To play a song on internet radio, Apple likely has contracted with performance rights organizations (PROs) like SoundExchange, ASCAP, BMI, and SESAC; this gives them blanket licenses for the songs they play on Beats 1.

In return for Apple paying yearly fees to the PROs for composition rights and set royalties per track for the recordings (something like $0.0025 per stream per listener, according to Sound Exchange), Beats 1 can serve up any recording from the PRO catalogs—whether the specific rights-holder likes it or not. (This is called a statutory license, and is available for any "noninteractive" digital music service—AKA, something where you don't get to choose your songs or see what's coming next.)

For example, Neil Young may rail against internet streaming, but Apple can still play his music on Beats 1 because Young's catalog is covered under PRO licenses.

But these blanket PRO licenses only cover live performance rights (or, in English, a song playing on internet radio).
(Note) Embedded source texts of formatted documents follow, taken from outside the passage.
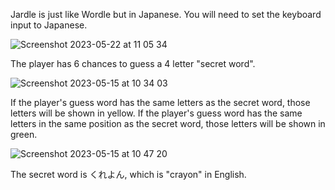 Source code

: Jardle is just like Wordle but in Japanese. 
You will need to set the keyboard input to Japanese. 

![Screenshot 2023-05-22 at 11 05 34](https://github.com/taksgarby/Jardle/assets/91882718/56c7eee5-2cdd-4456-b4a3-f66f74b2eb8c)

The player has 6 chances to guess a 4 letter "secret word".

![Screenshot 2023-05-15 at 10 34 03](https://github.com/taksgarby/Jardle/assets/91882718/817160d0-dc21-435f-8a4d-1fe4a6b388fd)

If the player's guess word has the same letters as the secret word, those letters will be shown in yellow. 
If the player's guess word has the same letters in the same position as the secret word, those letters will be shown in green. 

![Screenshot 2023-05-15 at 10 47 20](https://github.com/taksgarby/Jardle/assets/91882718/83e8fc9d-4e11-4041-9f3a-51a2f3a1246d)

The secret word is  くれよん, which is "crayon" in English.


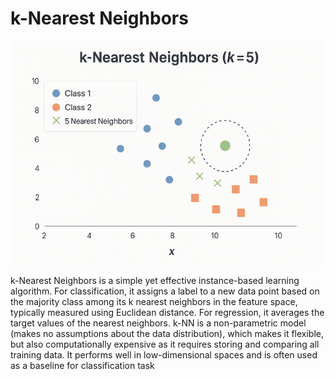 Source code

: # k-Nearest Neighbors

<p align="center">
  <img src="../../Images/k-NN.png" width="500"/>
</p>

k-Nearest Neighbors is a simple yet effective instance-based learning algorithm. For classification, it assigns a label to a new data point based on the majority class among its k nearest neighbors in the feature space, typically measured using Euclidean distance. For regression, it averages the target values of the nearest neighbors. k-NN is a non-parametric model (makes no assumptions about the data distribution), which makes it flexible, but also computationally expensive as it requires storing and comparing all training data. It performs well in low-dimensional spaces and is often used as a baseline for classification task
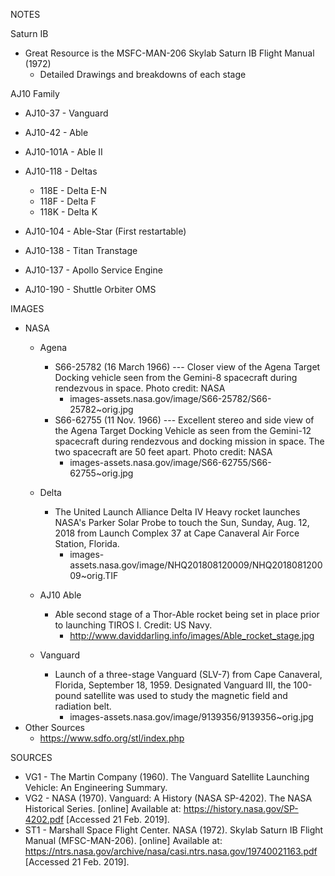 NOTES

Saturn IB
* Great Resource is the MSFC-MAN-206 Skylab Saturn IB Flight Manual (1972)
    * Detailed Drawings and breakdowns of each stage

AJ10 Family
* AJ10-37 - Vanguard
* AJ10-42 - Able
* AJ10-101A - Able II
* AJ10-118 - Deltas
    * 118E - Delta E-N
    * 118F - Delta F
    * 118K - Delta K
* AJ10-104 - Able-Star (First restartable)
* AJ10-138 - Titan Transtage

* AJ10-137 - Apollo Service Engine
* AJ10-190 - Shuttle Orbiter OMS
	
IMAGES
* NASA
    * Agena
        * S66-25782 (16 March 1966) --- Closer view of the Agena Target Docking vehicle seen from the Gemini-8 spacecraft during rendezvous in space. Photo credit: NASA
            * images-assets.nasa.gov/image/S66-25782/S66-25782~orig.jpg
        * S66-62755 (11 Nov. 1966) --- Excellent stereo and side view of the Agena Target Docking Vehicle as seen from the Gemini-12 spacecraft during rendezvous and docking mission in space. The two spacecraft are 50 feet apart. Photo credit: NASA
            * images-assets.nasa.gov/image/S66-62755/S66-62755~orig.jpg
			
    * Delta
        * The United Launch Alliance Delta IV Heavy rocket launches NASA's Parker Solar Probe to touch the Sun, Sunday, Aug. 12, 2018 from Launch Complex 37 at Cape Canaveral Air Force Station, Florida.
            * images-assets.nasa.gov/image/NHQ201808120009/NHQ201808120009~orig.TIF
			
    * AJ10 Able
        * Able second stage of a Thor-Able rocket being set in place prior to launching TIROS I. Credit: US Navy.
            * http://www.daviddarling.info/images/Able_rocket_stage.jpg	
    * Vanguard
        * Launch of a three-stage Vanguard (SLV-7) from Cape Canaveral, Florida, September 18, 1959. Designated Vanguard III, the 100-pound satellite was used to study the magnetic field and radiation belt.
            * images-assets.nasa.gov/image/9139356/9139356~orig.jpg
* Other Sources
    * https://www.sdfo.org/stl/index.php
			
SOURCES
* VG1 - The Martin Company (1960). The Vanguard Satellite Launching Vehicle: An Engineering Summary.
* VG2 - NASA (1970). Vanguard: A History (NASA SP-4202). The NASA Historical Series. [online] Available at: https://history.nasa.gov/SP-4202.pdf [Accessed 21 Feb. 2019].
* ST1 - Marshall Space Flight Center. NASA (1972). Skylab Saturn IB Flight Manual (MFSC-MAN-206). [online] Available at: https://ntrs.nasa.gov/archive/nasa/casi.ntrs.nasa.gov/19740021163.pdf [Accessed 21 Feb. 2019].
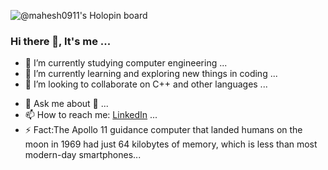 ![@mahesh0911's Holopin board](https://holopin.io/api/user/board?user=mahesh0911)
### Hi there 👋, It's me ...
- 🔭 I’m currently studying computer engineering ...
- 🌱 I’m currently learning and exploring new things in coding ...
- 👯 I’m looking to collaborate on C++ and other languages ...
<!-- - 🤔 I’m looking for help with ... -->
- 💬 Ask me about 🤔 ...
- 📫 How to reach me: [LinkedIn](linkedin.com/in/mahesh-dudhe-5385451bb) ...
- ⚡ Fact:The Apollo 11 guidance computer that landed humans on the moon in 1969 had just 64 kilobytes of memory, which is less than most modern-day smartphones...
When it comes to listening to that song on-demand or downloading it for offline use, we get into a whole different ballgame.


Unlike radio rights, Apple has to negotiate with the record companies directly when it comes to buying, downloading, or listening to a song on-demand. And if a record company or rights-holder doesn't like the deal Apple is presenting, they can say no, and those songs won't be on Apple Music. (I'll note that rights-holders can only prohibit recordings of a song under the streaming model; compositions are covered under statutory licensing, which means Apple is free to offer cover versions of a song for streaming or download—after paying the record company a fee.)
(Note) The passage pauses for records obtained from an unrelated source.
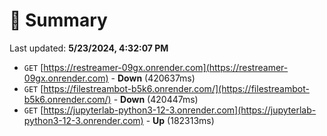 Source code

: # 📖 Summary
Last updated: **5/23/2024, 4:32:07 PM**

- `GET` [https://restreamer-09gx.onrender.com](https://restreamer-09gx.onrender.com) - **Down** (420637ms)
- `GET` [https://filestreambot-b5k6.onrender.com/](https://filestreambot-b5k6.onrender.com/) - **Down** (420447ms)
- `GET` [https://jupyterlab-python3-12-3.onrender.com](https://jupyterlab-python3-12-3.onrender.com) - **Up** (182313ms)
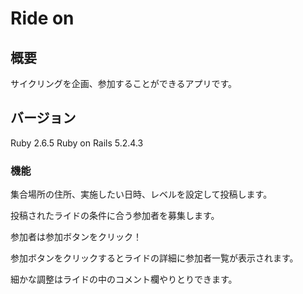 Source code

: # Ride on

## 概要

サイクリングを企画、参加することができるアプリです。


## バージョン
Ruby 2.6.5
Ruby on Rails 5.2.4.3

### 機能

集合場所の住所、実施したい日時、レベルを設定して投稿します。


投稿されたライドの条件に合う参加者を募集します。


参加者は参加ボタンをクリック！


参加ボタンをクリックするとライドの詳細に参加者一覧が表示されます。


細かな調整はライドの中のコメント欄やりとりできます。

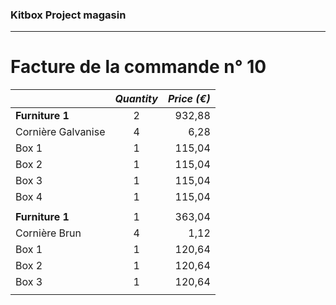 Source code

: ### Kitbox Project magasin
---
# Facture de la commande n° 10
||*Quantity*|*Price (€)*|
| -|:-:| -:|
|**Furniture 1**|2|932,88|
|Cornière Galvanise|4|6,28|
|Box 1|1|115,04|
|Box 2|1|115,04|
|Box 3|1|115,04|
|Box 4|1|115,04|
|||
|**Furniture 1**|1|363,04|
|Cornière Brun|4|1,12|
|Box 1|1|120,64|
|Box 2|1|120,64|
|Box 3|1|120,64|
|||
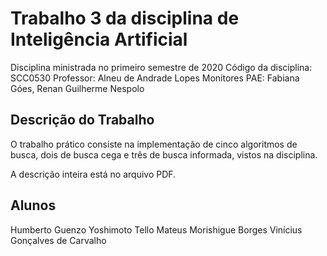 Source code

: # Trabalho 3 da disciplina de Inteligência Artificial

Disciplina ministrada no primeiro semestre de 2020
Código da disciplina: SCC0530
Professor: Alneu de Andrade Lopes
Monitores PAE: Fabiana Góes, Renan Guilherme Nespolo

## Descrição do Trabalho

O trabalho prático consiste na implementação de cinco algoritmos de busca, dois de busca cega e três de busca informada, vistos na disciplina.

A descrição inteira está no arquivo PDF.

## Alunos

Humberto Guenzo Yoshimoto Tello
Mateus Morishigue Borges
Vinícius Gonçalves de Carvalho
Remember Taylor Swift's impassioned post from last month? That was all about streaming rights.

Not being a record company executive, I have no idea what Apple and the labels have in place for proper compensation, but it's likely these deals involve paying for music per-play, with possibly additional money going to the rights-holders if the track is locally downloaded. We do have a little information about Apple Music's revenue split, courtesy Apple executive Robert Kondrk; he told Re/code that Apple is paying out 71.5-73 percent of Apple Music's subscription revenue to labels.
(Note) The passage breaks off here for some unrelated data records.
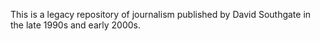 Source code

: This is a legacy repository of journalism published by David Southgate in the late 1990s and early 2000s. 
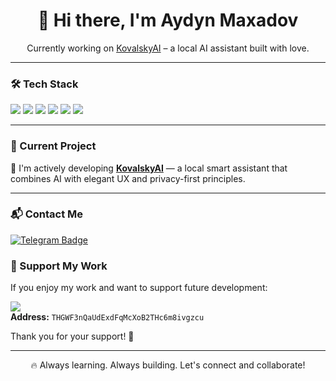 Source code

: <h1 align="center">👋 Hi there, I'm Aydyn Maxadov</h1>

<p align="center">
  Currently working on <a href="https://github.com/maxadov/KovalskyAI">KovalskyAI</a> – a local AI assistant built with love.
</p>

---

### 🛠️ Tech Stack

<p align="left">
  <img src="https://img.shields.io/badge/Python-3776AB?style=for-the-badge&logo=python&logoColor=white"/>
  <img src="https://img.shields.io/badge/Flask-000000?style=for-the-badge&logo=flask&logoColor=white"/>
  <img src="https://img.shields.io/badge/HTML5-E34F26?style=for-the-badge&logo=html5&logoColor=white"/>
  <img src="https://img.shields.io/badge/CSS3-1572B6?style=for-the-badge&logo=css3&logoColor=white"/>
  <img src="https://img.shields.io/badge/Git-F05032?style=for-the-badge&logo=git&logoColor=white"/>
  <img src="https://img.shields.io/badge/GitHub-181717?style=for-the-badge&logo=github&logoColor=white"/>
</p>

---

### 🚀 Current Project

🔧 I'm actively developing **[KovalskyAI](https://github.com/maxadov/KovalskyAI)** — a local smart assistant that combines AI with elegant UX and privacy-first principles.

---

### 📬 Contact Me

<p>
  <a href="https://t.me/aydynmaxadow">
    <img src="https://img.shields.io/badge/Telegram-26A5E4?style=for-the-badge&logo=telegram&logoColor=white" alt="Telegram Badge"/>
  </a>
</p>  

### 💸 Support My Work

If you enjoy my work and want to support future development:

<p>
  <img src="https://img.shields.io/badge/USDT-TRC20-green?style=for-the-badge&logo=tether&logoColor=white" />
  <br>
  <strong>Address:</strong> <code>THGWF3nQaUdExdFqMcXoB2THc6m8ivgzcu</code> 

Thank you for your support! 💚


---

<p align="center">
  🔥 Always learning. Always building. Let's connect and collaborate!
</p>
Apple has had its third set of rights—purchased downloads—for quite awhile now; these are the rights that allow Apple to sell tracks and albums on the iTunes Store.

The financials for these rights are fairly public: Songs are priced at a certain amount, and Apple pays rights-holders 70 percent of that, keeping the remaining 30 percent for itself.

Why you can't play most Beats 1 shows on-demand

Now that we've broken down exactly what Apple's paying for, where, here's my guess as to why you can't play full Beats 1 shows on-demand from Connect, and instead have to settle for playlists.

First: As we explained above, Beats 1's licenses mean that it has access to some songs that Apple Music doesn't. (You can actually see this in action while listening to Beats 1: If you're unable to favorite or download certain songs, chances are Apple doesn't have that track available in its streaming catalog.) As a result, if a DJ played any of those songs while on the air, it would have to be snipped from any later downloadable copy of the broadcast.

Additionally, Beats 1 doesn't offer an "explicit" option for its radio station, opting solely to play "clean" versions of songs. This has nothing to do with the FCC—the U.S. government body doesn't, to my knowledge, have legal authority to impose fines for indecent or profane content online—but it's still a hurdle for users who'd prefer to listen to the explicit versions from a particular show.

Finally, were Apple to make a full show available as one single track, there's currently no way to see which song is playing when, or to skip to the appropriate track you want to listen to. Not only is this bad for usability—you wouldn't be able to heart songs you liked from a past broadcast the way you can from a DJ's playlists—but it's probably more overhead for Apple to figure out royalties.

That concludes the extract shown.